[Plain-text document sources]
---------------
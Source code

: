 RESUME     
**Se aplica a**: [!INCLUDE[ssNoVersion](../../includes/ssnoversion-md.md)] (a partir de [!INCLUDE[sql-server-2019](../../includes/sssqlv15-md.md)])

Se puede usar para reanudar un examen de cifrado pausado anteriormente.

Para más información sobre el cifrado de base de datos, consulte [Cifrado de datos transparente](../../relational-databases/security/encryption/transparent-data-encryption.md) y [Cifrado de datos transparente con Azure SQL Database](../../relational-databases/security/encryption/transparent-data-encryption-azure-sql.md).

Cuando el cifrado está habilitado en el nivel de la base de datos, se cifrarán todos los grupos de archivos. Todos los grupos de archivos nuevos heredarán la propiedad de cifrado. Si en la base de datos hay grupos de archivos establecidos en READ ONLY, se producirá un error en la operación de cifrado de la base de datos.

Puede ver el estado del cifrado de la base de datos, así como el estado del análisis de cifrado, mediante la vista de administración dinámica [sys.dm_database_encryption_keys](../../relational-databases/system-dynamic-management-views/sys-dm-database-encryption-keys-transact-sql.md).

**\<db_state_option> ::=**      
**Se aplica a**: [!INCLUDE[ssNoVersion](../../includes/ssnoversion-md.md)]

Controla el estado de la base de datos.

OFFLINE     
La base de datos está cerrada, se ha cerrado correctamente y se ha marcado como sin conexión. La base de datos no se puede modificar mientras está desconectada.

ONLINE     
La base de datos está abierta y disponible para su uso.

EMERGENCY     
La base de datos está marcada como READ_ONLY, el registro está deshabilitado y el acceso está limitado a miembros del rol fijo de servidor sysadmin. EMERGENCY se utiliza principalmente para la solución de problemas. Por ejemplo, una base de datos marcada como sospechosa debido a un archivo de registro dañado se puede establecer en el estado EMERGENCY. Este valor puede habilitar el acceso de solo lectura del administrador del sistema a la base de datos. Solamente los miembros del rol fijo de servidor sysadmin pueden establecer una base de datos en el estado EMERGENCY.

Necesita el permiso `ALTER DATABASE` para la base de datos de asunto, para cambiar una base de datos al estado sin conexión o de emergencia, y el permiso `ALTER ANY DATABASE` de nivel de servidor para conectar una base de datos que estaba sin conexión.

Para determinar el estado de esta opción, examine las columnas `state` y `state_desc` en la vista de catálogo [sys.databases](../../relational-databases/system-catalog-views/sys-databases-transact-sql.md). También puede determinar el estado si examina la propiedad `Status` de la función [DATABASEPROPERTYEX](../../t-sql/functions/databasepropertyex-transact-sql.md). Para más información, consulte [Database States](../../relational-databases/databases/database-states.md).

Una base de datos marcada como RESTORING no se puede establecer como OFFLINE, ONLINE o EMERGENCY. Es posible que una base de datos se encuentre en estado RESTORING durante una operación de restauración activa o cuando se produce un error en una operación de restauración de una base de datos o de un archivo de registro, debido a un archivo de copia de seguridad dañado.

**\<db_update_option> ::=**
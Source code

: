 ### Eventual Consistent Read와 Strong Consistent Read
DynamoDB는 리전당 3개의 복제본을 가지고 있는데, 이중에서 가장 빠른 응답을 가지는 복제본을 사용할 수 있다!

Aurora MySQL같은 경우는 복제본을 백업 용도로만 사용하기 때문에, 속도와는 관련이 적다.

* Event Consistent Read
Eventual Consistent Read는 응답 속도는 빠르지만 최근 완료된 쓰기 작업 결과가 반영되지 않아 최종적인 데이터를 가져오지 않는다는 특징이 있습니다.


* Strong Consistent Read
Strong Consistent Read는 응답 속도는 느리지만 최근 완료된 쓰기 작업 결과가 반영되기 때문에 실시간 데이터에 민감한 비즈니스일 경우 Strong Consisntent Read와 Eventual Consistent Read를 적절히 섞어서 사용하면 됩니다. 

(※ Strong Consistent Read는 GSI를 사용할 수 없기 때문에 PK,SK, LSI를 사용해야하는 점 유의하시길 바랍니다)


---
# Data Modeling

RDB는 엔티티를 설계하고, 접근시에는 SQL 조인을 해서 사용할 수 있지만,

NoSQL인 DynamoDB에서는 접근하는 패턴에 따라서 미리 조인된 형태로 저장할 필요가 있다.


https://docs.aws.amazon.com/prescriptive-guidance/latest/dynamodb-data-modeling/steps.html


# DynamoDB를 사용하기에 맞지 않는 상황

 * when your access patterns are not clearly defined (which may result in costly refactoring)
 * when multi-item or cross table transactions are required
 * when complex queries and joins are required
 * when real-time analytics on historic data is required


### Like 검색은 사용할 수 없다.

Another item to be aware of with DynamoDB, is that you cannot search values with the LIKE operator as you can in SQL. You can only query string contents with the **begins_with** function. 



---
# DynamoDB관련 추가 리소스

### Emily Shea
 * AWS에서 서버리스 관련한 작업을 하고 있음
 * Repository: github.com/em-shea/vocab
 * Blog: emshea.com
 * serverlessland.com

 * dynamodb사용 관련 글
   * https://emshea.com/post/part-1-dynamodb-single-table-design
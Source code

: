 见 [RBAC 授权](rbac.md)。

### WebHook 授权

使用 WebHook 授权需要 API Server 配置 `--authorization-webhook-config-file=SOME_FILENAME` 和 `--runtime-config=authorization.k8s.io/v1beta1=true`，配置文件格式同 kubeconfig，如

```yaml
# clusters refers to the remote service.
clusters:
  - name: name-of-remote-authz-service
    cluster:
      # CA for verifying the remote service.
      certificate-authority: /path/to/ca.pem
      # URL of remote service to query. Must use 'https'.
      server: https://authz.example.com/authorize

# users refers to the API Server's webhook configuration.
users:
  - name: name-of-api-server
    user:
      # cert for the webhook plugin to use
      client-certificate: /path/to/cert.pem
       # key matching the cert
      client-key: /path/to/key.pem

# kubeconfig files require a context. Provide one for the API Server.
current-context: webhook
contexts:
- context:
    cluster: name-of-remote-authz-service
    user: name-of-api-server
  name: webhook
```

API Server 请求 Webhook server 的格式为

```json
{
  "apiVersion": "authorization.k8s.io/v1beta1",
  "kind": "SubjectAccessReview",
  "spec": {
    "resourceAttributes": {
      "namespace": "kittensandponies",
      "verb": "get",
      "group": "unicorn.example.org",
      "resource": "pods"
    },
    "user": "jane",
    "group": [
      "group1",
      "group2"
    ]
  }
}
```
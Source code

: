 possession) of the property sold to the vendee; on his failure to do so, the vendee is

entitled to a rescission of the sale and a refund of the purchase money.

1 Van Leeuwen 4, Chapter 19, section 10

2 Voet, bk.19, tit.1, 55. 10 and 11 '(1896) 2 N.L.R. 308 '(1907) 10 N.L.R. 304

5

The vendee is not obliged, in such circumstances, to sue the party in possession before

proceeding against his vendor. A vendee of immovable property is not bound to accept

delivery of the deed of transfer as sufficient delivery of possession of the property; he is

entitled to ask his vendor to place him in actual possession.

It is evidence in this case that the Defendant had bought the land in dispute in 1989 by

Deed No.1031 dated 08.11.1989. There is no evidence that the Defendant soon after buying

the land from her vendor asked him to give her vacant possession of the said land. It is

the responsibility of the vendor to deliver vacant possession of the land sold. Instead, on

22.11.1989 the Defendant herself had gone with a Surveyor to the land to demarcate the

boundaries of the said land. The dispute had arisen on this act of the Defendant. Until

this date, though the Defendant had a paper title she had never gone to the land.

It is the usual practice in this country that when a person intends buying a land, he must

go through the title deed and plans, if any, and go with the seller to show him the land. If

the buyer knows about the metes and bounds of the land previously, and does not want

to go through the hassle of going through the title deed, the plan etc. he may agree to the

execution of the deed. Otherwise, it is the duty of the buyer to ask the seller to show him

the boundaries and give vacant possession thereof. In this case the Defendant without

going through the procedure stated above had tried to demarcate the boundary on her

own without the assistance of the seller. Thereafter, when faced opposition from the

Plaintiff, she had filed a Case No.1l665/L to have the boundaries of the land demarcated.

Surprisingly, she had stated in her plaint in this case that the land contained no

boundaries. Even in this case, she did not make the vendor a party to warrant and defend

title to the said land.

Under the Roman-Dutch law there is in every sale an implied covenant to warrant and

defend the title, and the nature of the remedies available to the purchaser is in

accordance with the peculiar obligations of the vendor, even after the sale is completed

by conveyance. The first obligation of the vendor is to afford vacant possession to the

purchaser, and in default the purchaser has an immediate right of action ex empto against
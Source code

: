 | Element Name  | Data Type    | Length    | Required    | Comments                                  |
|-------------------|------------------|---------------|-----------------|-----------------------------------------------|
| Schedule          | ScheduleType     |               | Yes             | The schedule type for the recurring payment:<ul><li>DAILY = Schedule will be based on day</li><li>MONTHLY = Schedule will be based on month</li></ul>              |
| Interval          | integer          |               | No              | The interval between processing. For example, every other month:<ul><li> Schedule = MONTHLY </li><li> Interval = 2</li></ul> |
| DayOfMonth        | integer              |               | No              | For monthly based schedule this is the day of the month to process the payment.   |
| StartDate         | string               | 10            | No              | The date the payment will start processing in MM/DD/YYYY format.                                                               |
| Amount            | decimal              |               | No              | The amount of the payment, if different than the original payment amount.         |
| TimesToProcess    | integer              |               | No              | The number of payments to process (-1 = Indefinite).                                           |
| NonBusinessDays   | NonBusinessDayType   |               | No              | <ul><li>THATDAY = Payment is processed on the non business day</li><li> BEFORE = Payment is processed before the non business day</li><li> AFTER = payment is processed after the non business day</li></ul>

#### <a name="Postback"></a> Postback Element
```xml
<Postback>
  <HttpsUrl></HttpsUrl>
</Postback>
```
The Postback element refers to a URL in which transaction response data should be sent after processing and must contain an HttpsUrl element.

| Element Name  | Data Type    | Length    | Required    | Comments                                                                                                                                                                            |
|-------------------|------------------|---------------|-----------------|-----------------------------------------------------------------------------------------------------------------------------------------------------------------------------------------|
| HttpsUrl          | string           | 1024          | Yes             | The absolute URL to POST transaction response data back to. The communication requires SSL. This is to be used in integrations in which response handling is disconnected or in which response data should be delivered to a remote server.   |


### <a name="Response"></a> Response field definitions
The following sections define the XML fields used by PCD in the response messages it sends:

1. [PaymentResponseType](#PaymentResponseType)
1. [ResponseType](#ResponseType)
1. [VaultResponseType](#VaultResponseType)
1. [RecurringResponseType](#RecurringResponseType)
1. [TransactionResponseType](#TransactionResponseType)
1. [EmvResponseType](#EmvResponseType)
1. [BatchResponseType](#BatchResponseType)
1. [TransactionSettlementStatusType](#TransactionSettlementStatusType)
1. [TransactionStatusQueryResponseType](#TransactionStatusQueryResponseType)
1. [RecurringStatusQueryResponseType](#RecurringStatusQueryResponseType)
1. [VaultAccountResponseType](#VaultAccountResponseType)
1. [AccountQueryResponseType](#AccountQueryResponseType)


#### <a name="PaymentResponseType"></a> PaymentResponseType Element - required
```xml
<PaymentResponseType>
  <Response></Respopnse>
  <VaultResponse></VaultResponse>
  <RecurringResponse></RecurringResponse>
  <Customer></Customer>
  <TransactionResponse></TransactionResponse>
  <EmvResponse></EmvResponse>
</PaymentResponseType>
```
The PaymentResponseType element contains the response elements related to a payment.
---------------
▶ REQUIREMENT:
What is needed is an exact copy of the entries from their first line down to the line with "Se puede usar", that line included, and nothing beyond it.

▶ ANSWER SPACE:
Source code

: RESUME     
**Se aplica a**: [!INCLUDE[ssNoVersion](../../includes/ssnoversion-md.md)] (a partir de [!INCLUDE[sql-server-2019](../../includes/sssqlv15-md.md)])

Se puede usar para reanudar un examen de cifrado pausado anteriormente.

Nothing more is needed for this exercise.